Thinking of conservatism as a set of philosophical and policy specifics distorts it from an orientation of sustainability to a tribunal of activism.  Put another way, the more outcome-focused reform conservatives become, the less they are conservative.  We can see this in the first two of Douthat's recommendations for action:
"a. A tax reform that caps deductions and lowers rates, but also reduces the burden on working parents and the lower middle class, whether through an expanded child tax credit or some other means of reducing payroll tax liability."  A conservative would look at Social Security, Medicare and other social wide programs and ask how well they are integrated into the American social structure.  In the first two cases, hugely.  A conservative would then ask how we can continue to fund them in order for them to function as purposed. The answer is one that political conservatives abhor: raising revenue: tax increases on the segment of the population whose behavior will be fundamentally altered through the imposition. We are back to uncapping SS and FICA fees and increasing the progressivity of marginal tax rates. We can lower pay-outs, of course.  But that is not what the program was created to do.  It boggles the mind that anyone could assume that those who depend on Social Security and Medicare do so as malingers, nested in moral hazard through life-long dependency on the nanny state.  To do so means to have no idea what life is like living solely on state aid.

"b. A repeal or revision of Obamacare that aims to ease us toward a system of near-universal catastrophic health insurance, and includes some kind of flat tax credit or voucher explicitly designed for that purpose." Revision, yes. Repeal is merely a flag waived to signal allegiance to the current flavor of political conservative, not a policy implication of a conservative orientation. Rather than fight the current law, conservative awareness demands agressive action to make sure the reasons behind the law are functional and prudent. Does increasingly universal advancement toward single-payer coverage create poorer health outcomes? That is a question best answered not through ideological rhetoric but through efficiently empirical science and qualitative feedback of those in such a system. A conservative would prefer to find out before either abandoning the project or erecting a system through wild abandon.

The rest of his ideas unspool in equal measure: a kernel of an idea, shaped to appeal to existing political conservative proclivities.  His one pseudo-reformist solution ("An attack not only on explicit subsidies for powerful incumbents (farm subsidies, etc.) but also other protections and implicit guarantees, in arenas ranging from copyright law to the problem of “Too Big To Fail.”") would be better served by naming powerful incumbents who have the expressed power to block this idea: military contractors, energy conglomerates, insurance and bank multinationals.

Douthat makes other specious claims about what a reform conservatism would not do, particular regarding addressing climate change (When is conservationism not a conservative tendency? When it is opposed by radical, aggrandizing economic interests) and  tax increases (When is fiscal prudence not conservative? When it means raising the revenue needed to sustain the infrastructure upon which America demands).

Reform conservatism is needed.  Or rather, conservatism needs reform, if by conservatism, we mean those in Congress and in state government who are pushing for radical not conservative ideas.  If not, then conservatism does not need reform. It needs conservatives to be, actually, conservative.


Tuesday, May 21, 2013

"Free" Speech

The WSJ, again, Rivkin and Casey edition.  I could not get past their first sentence without feeling the urge to reply.

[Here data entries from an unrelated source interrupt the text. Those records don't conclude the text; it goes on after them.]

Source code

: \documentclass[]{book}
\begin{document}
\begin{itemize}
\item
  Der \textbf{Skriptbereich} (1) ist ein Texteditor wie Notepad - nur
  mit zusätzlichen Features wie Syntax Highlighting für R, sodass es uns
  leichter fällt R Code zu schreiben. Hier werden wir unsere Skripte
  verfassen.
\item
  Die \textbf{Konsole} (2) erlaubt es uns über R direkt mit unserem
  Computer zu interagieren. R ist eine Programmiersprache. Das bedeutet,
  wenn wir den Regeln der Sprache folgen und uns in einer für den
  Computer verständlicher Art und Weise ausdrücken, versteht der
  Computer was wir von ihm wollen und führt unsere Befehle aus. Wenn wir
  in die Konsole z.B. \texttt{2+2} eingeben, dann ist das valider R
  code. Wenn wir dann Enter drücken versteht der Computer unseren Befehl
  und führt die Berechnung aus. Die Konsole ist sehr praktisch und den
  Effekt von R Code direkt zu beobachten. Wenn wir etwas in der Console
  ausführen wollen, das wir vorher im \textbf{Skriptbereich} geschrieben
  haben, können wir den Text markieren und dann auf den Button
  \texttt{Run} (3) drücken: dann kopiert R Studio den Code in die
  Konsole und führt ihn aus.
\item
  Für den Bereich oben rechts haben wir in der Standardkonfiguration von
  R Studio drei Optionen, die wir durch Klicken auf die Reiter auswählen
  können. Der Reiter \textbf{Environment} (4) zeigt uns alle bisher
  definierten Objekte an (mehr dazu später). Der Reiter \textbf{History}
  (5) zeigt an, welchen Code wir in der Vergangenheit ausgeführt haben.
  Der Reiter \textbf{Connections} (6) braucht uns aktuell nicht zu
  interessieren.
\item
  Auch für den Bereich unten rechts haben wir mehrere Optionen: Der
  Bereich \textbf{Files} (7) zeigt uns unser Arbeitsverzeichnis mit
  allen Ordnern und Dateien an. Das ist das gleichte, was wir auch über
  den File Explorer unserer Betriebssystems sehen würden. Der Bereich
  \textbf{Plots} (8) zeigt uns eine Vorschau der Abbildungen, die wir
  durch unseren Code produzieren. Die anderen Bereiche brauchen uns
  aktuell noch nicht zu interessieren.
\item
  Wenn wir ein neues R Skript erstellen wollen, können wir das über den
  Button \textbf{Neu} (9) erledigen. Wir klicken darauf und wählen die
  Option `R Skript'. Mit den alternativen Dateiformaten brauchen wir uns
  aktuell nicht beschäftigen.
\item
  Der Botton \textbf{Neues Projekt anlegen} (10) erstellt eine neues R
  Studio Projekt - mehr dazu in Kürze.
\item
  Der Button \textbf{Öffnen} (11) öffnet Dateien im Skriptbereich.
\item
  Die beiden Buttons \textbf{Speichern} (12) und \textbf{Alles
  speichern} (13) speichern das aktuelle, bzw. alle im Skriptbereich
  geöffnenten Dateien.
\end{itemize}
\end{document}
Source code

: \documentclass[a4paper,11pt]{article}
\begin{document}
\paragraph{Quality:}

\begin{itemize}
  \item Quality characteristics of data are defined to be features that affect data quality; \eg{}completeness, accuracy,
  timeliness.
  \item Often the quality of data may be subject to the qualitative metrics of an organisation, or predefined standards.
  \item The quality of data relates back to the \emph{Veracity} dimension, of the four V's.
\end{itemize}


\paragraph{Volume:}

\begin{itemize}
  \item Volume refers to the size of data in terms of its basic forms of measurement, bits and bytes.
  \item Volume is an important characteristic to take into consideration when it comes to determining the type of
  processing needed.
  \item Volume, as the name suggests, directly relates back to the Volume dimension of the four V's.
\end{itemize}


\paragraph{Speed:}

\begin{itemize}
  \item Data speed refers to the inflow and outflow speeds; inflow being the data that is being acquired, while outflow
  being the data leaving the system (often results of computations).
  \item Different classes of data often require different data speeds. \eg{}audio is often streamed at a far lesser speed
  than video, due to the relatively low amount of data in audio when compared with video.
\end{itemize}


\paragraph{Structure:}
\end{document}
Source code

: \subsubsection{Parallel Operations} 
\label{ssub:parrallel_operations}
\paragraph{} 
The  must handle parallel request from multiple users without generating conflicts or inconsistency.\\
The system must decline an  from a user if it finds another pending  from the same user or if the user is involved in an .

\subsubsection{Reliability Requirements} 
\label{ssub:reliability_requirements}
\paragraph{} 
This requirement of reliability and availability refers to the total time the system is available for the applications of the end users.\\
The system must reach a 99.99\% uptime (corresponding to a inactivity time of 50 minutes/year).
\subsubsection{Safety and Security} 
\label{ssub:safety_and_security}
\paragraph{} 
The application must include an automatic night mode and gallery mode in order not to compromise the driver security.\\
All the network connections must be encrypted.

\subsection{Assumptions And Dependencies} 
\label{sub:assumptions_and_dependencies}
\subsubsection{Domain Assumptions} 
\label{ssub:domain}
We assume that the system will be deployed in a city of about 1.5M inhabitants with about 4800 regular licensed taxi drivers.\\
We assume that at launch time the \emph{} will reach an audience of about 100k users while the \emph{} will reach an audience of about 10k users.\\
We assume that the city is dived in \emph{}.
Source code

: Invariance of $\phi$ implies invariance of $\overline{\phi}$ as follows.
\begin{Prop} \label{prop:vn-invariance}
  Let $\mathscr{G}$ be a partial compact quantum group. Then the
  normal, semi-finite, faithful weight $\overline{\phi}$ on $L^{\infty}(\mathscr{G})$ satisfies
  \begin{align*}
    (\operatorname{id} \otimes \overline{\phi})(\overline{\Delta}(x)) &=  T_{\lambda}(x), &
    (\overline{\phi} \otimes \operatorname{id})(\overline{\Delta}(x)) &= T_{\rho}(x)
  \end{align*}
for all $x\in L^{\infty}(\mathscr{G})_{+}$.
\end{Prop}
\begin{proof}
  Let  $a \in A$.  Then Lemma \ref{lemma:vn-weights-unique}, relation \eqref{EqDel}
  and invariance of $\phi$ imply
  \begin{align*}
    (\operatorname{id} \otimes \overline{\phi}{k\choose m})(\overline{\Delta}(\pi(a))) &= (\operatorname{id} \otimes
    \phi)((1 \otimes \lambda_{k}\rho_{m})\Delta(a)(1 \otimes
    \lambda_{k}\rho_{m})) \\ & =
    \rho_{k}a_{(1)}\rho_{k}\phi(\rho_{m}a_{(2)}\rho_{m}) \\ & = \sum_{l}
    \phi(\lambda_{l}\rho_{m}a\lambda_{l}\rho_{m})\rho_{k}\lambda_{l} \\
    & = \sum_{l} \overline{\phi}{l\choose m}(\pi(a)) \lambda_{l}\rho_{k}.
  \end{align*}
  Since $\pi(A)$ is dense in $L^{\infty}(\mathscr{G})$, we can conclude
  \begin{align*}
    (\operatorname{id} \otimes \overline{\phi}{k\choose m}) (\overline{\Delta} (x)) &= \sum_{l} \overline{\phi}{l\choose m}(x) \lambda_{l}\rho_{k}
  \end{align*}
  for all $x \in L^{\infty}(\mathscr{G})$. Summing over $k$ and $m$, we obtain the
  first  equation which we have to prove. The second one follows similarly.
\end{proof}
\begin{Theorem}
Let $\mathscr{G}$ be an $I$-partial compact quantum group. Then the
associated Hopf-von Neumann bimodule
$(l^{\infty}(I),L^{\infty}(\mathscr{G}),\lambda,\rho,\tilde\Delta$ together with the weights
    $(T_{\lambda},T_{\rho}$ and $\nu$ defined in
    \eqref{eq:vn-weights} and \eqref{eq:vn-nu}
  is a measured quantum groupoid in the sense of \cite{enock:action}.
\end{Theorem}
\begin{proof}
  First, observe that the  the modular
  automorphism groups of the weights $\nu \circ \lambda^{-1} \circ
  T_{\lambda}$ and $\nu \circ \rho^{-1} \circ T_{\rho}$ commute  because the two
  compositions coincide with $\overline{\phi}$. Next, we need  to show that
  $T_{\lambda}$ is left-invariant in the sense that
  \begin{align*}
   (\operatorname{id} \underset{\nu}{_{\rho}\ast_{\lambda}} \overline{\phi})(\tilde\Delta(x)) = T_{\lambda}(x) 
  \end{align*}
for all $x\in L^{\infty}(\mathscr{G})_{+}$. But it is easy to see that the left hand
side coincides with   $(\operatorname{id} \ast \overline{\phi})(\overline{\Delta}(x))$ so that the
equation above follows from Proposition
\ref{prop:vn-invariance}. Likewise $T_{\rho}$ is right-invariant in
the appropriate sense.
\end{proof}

To start, they write: "The unfolding IRS scandal is a symptom, not the disease.For decades, campaign-finance reform zealots have sought to limit core political speech through spending limits and disclosure requirements. More recently, they have claimed that it is wrong and dangerous for tax-exempt entities to engage in political speech."

So, 'core' political speech is not, say, politicians speaking, but donor contributing money to campaigns? And I my tax dollars should subsidize the political work of a non-profit?

How are either of those beliefs conservative?